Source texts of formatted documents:

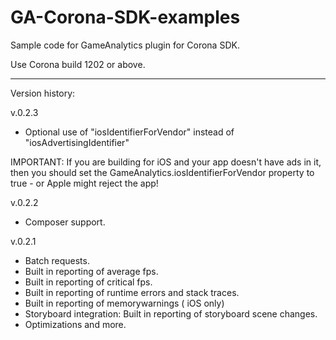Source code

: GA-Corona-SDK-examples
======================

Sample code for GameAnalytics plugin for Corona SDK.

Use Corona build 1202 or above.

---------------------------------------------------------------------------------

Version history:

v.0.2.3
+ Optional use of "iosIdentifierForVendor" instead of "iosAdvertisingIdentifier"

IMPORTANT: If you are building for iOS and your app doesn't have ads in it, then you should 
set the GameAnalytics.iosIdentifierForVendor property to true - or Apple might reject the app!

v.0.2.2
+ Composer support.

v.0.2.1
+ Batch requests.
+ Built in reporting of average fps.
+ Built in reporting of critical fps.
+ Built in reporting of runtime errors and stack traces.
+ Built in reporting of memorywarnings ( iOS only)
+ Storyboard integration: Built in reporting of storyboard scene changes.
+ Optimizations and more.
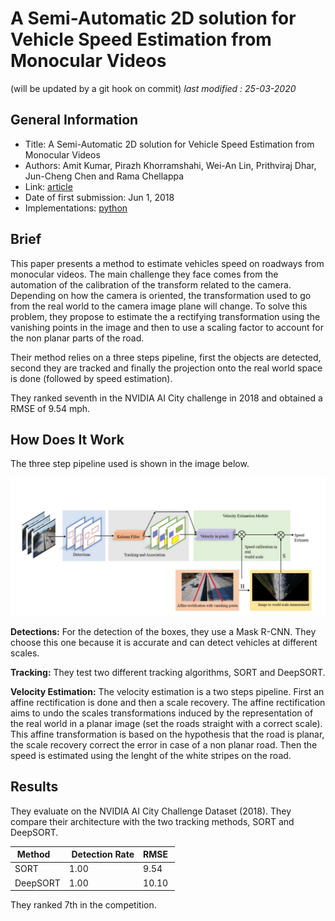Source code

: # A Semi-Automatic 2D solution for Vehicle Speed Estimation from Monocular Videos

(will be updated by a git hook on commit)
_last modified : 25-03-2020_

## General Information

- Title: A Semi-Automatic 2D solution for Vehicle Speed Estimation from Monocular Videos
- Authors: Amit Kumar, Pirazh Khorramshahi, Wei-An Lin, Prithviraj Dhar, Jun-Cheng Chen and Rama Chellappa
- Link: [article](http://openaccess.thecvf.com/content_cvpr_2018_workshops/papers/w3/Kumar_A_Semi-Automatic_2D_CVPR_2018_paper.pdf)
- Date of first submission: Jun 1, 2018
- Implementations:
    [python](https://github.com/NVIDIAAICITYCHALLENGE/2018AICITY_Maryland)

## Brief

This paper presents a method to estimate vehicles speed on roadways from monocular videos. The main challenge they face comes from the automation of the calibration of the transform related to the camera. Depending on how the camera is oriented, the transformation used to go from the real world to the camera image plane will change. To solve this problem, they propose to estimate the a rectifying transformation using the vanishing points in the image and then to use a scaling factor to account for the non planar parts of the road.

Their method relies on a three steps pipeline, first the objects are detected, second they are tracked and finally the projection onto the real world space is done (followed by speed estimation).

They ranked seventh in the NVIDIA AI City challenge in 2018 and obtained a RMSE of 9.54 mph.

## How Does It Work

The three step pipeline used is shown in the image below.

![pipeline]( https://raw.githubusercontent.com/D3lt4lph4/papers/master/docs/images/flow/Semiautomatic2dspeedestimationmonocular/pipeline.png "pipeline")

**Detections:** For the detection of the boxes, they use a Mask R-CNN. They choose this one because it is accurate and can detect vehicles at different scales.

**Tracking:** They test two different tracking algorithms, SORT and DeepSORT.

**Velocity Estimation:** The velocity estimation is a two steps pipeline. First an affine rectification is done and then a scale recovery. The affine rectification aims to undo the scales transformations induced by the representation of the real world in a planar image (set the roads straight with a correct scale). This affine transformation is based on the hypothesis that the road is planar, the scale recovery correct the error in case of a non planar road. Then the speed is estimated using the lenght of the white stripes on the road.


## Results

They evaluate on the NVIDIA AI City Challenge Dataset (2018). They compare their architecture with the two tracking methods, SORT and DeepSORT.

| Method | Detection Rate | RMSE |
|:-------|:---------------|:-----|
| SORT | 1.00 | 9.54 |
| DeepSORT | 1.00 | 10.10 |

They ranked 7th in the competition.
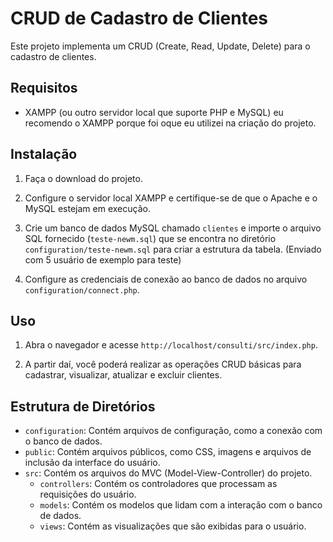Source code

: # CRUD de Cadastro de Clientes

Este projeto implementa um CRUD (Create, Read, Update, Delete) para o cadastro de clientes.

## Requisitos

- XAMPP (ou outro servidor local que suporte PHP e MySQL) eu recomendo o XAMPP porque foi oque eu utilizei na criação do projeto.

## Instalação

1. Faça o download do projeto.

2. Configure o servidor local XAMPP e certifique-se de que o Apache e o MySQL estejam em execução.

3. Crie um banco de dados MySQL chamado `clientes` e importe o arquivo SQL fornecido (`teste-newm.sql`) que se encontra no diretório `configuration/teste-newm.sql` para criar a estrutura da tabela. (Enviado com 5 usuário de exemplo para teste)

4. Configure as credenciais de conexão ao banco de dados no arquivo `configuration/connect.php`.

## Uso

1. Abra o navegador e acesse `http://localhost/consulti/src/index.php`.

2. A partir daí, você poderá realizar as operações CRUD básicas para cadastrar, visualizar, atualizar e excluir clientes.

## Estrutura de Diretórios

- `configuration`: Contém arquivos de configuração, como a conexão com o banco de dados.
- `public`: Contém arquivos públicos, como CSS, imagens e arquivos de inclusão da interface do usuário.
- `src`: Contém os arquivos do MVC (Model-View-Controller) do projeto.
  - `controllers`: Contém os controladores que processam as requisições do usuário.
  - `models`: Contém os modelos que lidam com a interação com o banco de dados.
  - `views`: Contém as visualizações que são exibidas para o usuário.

**WORK INSTRUCTION**
The answer should consist only of the lines above from the one with "1.00 | 10.10 |" through the one with "1. Abra o navegador", repeated exactly, with no pictures among them.

**WRITTEN ANSWER**
| DeepSORT | 1.00 | 10.10 |

They ranked 7th in the competition.
Source code

: # CRUD de Cadastro de Clientes

Este projeto implementa um CRUD (Create, Read, Update, Delete) para o cadastro de clientes.

## Requisitos

- XAMPP (ou outro servidor local que suporte PHP e MySQL) eu recomendo o XAMPP porque foi oque eu utilizei na criação do projeto.

## Instalação

1. Faça o download do projeto.

2. Configure o servidor local XAMPP e certifique-se de que o Apache e o MySQL estejam em execução.

3. Crie um banco de dados MySQL chamado `clientes` e importe o arquivo SQL fornecido (`teste-newm.sql`) que se encontra no diretório `configuration/teste-newm.sql` para criar a estrutura da tabela. (Enviado com 5 usuário de exemplo para teste)

4. Configure as credenciais de conexão ao banco de dados no arquivo `configuration/connect.php`.

## Uso

1. Abra o navegador e acesse `http://localhost/consulti/src/index.php`.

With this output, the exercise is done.